We quieten down for the third piece, John Cage’s Music For Marcel Duchamp, which tings away on a piano in the same way the boring bits at the end of the Eyes Wide Shut soundtrack did, before the musique concrete nonsense of Homage to John Cage by Nam Jun Paik spends five minutes doing nothing with bits of old radios. Ligeti’s Lontano opens up a space in the soundscape and stretches languidly into it, then it’s time for the low strings and brass to scare the bejaysus out of any notion of calm you may have stupidly allowed yourself. Then the bees begin to swarm.

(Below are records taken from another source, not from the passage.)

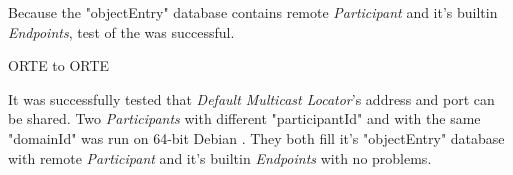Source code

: Because the "objectEntry" database contains remote {\em Participant} and it's builtin {\em Endpoints}, test of the  was successful.

\sec ORTE to ORTE

It was successfully tested that {\em Default Multicast Locator}'s  address and port can be shared. Two {\em Participants} with different "participantId" and with the same "domainId" was run on 64-bit Debian . They both fill it's "objectEntry" database with remote {\em Participant} and it's builtin {\em Endpoints} with no problems.

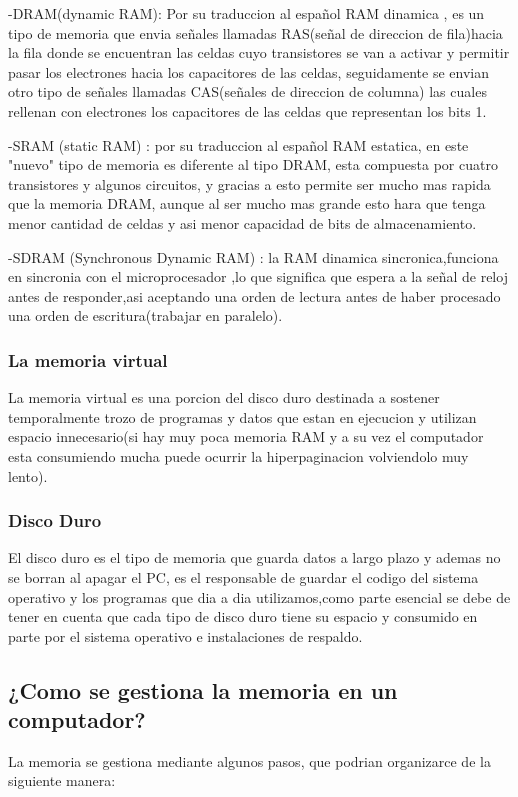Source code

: \documentclass{article}
\begin{document}
            -DRAM(dynamic RAM): Por su traduccion al español RAM dinamica , es un tipo de memoria que envia señales llamadas RAS(señal de direccion de fila)hacia la fila donde se encuentran las celdas cuyo transistores se van a activar y permitir  pasar los electrones hacia los capacitores de las celdas, seguidamente se envian otro tipo de señales llamadas CAS(señales de direccion de columna) las cuales  rellenan con electrones los capacitores de las celdas que representan los bits 1.
            
            -SRAM (static RAM) : por su traduccion al español RAM estatica, en este "nuevo" tipo de memoria es diferente al tipo DRAM, esta compuesta por cuatro transistores y algunos circuitos, y gracias a esto permite ser mucho mas rapida que la memoria DRAM, aunque al ser mucho mas grande esto hara que tenga menor cantidad de celdas y asi menor capacidad de bits de almacenamiento.
            
            -SDRAM (Synchronous Dynamic RAM) : la RAM dinamica sincronica,funciona en sincronia con el microprocesador ,lo que significa que espera a la señal de reloj antes de responder,asi aceptando una orden de lectura antes  de haber procesado una orden de escritura(trabajar en paralelo).\cite{hardzone}
            
        \subsubsection{La memoria virtual}
        La memoria virtual es una porcion del disco duro destinada a sostener temporalmente trozo de programas y datos que estan en ejecucion y utilizan espacio innecesario(si hay muy poca memoria RAM y a su vez el computador esta consumiendo mucha puede ocurrir la hiperpaginacion volviendolo muy lento).

        \subsubsection{Disco Duro}
        El disco duro es el tipo de memoria que guarda datos a largo plazo y ademas no se borran al apagar el PC, es el responsable de guardar el codigo del sistema operativo y los programas que dia a dia utilizamos,como parte esencial se debe de tener en cuenta que cada tipo de disco duro tiene su espacio y consumido en parte por el sistema operativo e instalaciones de respaldo.\cite{digitaltrends}
        
        
    \subsection{¿Como se gestiona la memoria en un computador?}
    La memoria se gestiona mediante algunos pasos, que podrian organizarce de la siguiente manera:
    
\end{document}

People at your dinner party are faking calls from the babysitter, and all you wanted was to appear a little mysterious.

Things brighten up on the second disc, somewhat, beginning with the wonderful John Adams piece titled Christian Zeal and Activity. The ranting evangelist here reminds one of Mr. Finnegan from the first couple of Godspeed releases, but we know by now there is nothing new under the sun. There’s a cooling on the fourth and fifth tracks and, to be honest, two hours of this overstays the welcome just a tad. Just like the film, really. The finale, a mould (which I believe the kids call mashing or something) of Max Richter and Dinah Washington, warms cockles all over town in a Schindler’s List-tastic way. Nice, but doesn’t really fit.

I don’t know why Cry by Johnnie Ray is on here but it is, along with an Eno track and a couple other poptones; these serve to amend slightly the overriding idiom of unease, tension and implicit threat[2]. The choral part in the Morton Feldman piece here is especially impressive, a murmur of voices behind a lone violin before the single soprano voice lures you into a true sense of insecurity. And when the Mahler begins and you feel on safe home ground[3], you’ll know this collection has had the desired effect.

So what have we learned here? That the atmospherics are great, that there’s a great deal to be said for the modern composer and that I have no idea why I’d want to listen to much John Cage.  Get it for the Adams piece, the Ligeti and especially for the Penderecki, some more of which I’ll be digging out from the wife’s collection shortly.

And it wasn’t such a bad film, really.


[1] What a superb opening sentence. I only decided to write something about this album when I thought of this sentence. I like this sentence. It makes me feel happy.

[2] On reflection it may be that the pop songs are here as Marty and Robbie’s attempt to approximate the Lynchian po-mo shizzle of the Mulholland Dr. soundtrack

[3] Especially if you’re a DJ Shadow fan—this quartet is the basis for part of Building Steam with a Grain of Salt, from Endtroducing.